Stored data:
= = = =
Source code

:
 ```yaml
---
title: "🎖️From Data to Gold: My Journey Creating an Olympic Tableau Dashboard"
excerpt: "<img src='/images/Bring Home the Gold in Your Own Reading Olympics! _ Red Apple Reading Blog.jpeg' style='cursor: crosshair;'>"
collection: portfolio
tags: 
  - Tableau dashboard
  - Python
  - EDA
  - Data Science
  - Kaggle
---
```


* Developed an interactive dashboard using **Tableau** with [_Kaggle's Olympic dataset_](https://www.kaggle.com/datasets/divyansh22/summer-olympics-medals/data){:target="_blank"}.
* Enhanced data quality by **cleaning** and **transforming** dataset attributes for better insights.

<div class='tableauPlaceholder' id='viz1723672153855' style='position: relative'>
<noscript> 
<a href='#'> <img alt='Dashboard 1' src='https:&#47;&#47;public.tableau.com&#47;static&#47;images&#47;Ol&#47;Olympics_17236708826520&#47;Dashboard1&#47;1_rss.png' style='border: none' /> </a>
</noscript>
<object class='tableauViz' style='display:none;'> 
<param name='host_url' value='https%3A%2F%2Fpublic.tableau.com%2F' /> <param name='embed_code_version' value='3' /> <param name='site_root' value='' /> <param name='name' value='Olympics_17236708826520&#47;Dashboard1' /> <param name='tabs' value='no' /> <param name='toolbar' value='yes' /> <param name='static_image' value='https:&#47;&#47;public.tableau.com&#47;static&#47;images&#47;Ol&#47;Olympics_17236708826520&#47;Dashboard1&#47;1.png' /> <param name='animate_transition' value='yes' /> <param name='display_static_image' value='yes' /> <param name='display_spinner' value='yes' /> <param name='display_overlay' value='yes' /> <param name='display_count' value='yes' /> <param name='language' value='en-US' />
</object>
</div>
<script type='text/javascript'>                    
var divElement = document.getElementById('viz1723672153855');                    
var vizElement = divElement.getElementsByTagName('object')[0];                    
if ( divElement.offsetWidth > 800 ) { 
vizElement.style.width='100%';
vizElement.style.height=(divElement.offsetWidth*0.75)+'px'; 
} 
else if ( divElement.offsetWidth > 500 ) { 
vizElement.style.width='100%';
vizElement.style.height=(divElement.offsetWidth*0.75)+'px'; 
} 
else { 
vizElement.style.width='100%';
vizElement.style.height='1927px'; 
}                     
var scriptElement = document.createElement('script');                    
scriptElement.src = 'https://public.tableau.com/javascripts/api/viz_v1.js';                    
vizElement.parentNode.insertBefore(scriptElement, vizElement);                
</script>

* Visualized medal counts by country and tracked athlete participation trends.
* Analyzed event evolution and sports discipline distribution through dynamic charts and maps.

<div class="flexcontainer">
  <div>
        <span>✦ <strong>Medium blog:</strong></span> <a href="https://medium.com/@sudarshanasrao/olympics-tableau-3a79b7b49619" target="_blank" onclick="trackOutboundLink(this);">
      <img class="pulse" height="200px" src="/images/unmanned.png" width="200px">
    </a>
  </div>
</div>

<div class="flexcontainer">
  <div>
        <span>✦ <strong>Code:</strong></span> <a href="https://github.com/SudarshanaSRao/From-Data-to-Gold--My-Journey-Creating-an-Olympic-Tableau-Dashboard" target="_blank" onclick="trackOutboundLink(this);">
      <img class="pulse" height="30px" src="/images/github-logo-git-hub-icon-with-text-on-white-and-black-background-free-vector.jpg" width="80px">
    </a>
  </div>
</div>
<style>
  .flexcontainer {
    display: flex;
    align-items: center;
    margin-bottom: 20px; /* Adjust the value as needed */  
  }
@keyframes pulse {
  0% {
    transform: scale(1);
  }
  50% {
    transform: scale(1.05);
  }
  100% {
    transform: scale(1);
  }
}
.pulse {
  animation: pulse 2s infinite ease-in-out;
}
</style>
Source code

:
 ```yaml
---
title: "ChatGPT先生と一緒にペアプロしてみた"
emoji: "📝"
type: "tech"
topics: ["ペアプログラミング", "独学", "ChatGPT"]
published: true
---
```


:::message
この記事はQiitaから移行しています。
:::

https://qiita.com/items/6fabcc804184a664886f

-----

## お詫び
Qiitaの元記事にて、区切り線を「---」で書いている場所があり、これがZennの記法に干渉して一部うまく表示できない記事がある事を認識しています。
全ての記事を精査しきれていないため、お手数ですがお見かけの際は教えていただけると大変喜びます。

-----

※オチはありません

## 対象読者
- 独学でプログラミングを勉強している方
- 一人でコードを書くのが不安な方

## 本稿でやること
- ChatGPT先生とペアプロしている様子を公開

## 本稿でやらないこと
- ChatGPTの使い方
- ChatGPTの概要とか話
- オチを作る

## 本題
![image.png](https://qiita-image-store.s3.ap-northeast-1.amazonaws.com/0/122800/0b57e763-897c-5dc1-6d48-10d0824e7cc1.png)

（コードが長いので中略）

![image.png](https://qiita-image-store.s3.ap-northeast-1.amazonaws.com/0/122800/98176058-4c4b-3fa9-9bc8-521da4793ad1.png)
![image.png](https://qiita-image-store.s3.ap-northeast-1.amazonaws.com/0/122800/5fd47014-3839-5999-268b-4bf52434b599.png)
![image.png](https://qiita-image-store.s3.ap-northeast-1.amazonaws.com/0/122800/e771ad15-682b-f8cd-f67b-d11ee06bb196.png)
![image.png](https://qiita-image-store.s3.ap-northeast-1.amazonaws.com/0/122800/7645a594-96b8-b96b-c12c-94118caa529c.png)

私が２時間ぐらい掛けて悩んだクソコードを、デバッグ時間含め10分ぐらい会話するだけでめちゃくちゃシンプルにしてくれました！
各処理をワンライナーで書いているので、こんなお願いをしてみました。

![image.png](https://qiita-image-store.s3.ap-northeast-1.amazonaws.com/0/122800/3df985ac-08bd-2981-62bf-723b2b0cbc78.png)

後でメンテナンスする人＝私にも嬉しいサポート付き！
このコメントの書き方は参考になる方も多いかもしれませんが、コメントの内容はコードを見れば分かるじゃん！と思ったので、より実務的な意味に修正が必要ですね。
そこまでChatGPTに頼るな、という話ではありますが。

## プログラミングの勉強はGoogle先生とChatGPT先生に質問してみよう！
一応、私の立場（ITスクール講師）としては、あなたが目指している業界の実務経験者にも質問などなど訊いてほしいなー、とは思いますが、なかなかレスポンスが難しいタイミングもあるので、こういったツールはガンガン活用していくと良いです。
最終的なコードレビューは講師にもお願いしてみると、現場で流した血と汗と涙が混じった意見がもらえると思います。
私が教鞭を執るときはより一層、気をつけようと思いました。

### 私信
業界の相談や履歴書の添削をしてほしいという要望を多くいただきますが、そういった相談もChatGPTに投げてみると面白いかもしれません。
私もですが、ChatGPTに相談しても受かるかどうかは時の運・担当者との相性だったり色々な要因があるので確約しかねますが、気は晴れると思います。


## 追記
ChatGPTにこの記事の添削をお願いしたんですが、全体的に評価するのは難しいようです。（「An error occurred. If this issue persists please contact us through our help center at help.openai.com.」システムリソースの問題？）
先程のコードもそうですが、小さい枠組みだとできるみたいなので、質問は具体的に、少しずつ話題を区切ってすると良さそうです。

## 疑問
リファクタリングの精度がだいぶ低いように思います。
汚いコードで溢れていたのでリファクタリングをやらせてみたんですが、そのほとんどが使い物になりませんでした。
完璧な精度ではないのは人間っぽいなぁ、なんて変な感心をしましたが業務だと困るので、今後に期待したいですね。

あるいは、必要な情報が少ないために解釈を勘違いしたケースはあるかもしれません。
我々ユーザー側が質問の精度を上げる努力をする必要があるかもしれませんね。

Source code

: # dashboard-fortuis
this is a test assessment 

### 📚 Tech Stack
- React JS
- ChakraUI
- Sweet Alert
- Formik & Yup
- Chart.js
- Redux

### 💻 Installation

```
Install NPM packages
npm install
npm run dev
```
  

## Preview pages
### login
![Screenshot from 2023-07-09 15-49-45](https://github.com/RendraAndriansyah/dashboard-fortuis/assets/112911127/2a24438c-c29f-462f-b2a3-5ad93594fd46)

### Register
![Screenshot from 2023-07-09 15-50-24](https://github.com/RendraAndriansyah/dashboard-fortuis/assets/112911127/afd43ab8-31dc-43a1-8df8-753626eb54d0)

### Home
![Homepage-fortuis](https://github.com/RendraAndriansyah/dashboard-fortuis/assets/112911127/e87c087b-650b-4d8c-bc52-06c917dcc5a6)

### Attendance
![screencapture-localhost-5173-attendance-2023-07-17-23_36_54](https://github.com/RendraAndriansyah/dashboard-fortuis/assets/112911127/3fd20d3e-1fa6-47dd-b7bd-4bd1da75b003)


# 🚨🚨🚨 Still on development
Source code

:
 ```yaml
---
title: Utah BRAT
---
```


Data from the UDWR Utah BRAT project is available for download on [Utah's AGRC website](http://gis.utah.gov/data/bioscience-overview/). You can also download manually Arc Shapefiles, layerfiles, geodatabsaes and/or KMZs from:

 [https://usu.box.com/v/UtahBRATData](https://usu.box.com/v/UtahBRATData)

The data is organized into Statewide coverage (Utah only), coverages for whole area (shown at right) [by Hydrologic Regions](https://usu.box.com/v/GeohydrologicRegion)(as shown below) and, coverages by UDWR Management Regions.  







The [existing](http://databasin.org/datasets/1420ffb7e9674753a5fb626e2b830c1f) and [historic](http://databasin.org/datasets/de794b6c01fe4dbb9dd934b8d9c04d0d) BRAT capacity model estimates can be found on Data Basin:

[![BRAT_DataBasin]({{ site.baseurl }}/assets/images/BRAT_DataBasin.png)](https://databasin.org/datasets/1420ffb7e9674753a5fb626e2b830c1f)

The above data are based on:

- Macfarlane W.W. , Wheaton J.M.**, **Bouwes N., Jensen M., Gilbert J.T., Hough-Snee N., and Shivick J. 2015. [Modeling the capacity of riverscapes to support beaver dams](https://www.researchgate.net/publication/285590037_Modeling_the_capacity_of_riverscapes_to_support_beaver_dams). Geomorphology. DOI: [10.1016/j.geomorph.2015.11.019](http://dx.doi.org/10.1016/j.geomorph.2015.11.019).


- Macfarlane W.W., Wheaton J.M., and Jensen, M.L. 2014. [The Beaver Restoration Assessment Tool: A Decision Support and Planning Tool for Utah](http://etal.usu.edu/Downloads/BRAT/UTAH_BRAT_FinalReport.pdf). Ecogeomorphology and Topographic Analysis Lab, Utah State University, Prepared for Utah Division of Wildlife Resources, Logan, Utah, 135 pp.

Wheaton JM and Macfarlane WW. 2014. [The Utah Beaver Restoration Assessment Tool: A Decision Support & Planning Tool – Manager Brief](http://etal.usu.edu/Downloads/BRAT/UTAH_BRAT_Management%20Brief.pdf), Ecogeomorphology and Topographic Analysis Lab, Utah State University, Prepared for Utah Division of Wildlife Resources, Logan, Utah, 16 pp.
= = = =
HOW TO COMPLETE THIS TASK:
The lines needed are those in the data above that hold the string "height"; copy each of them.

YOUR SOLUTION:
vizElement.style.height=(divElement.offsetWidth*0.75)+'px'; 
vizElement.style.height=(divElement.offsetWidth*0.75)+'px'; 
vizElement.style.height='1927px'; 
      <img class="pulse" height="200px" src="/images/unmanned.png" width="200px">
      <img class="pulse" height="30px" src="/images/github-logo-git-hub-icon-with-text-on-white-and-black-background-free-vector.jpg" width="80px">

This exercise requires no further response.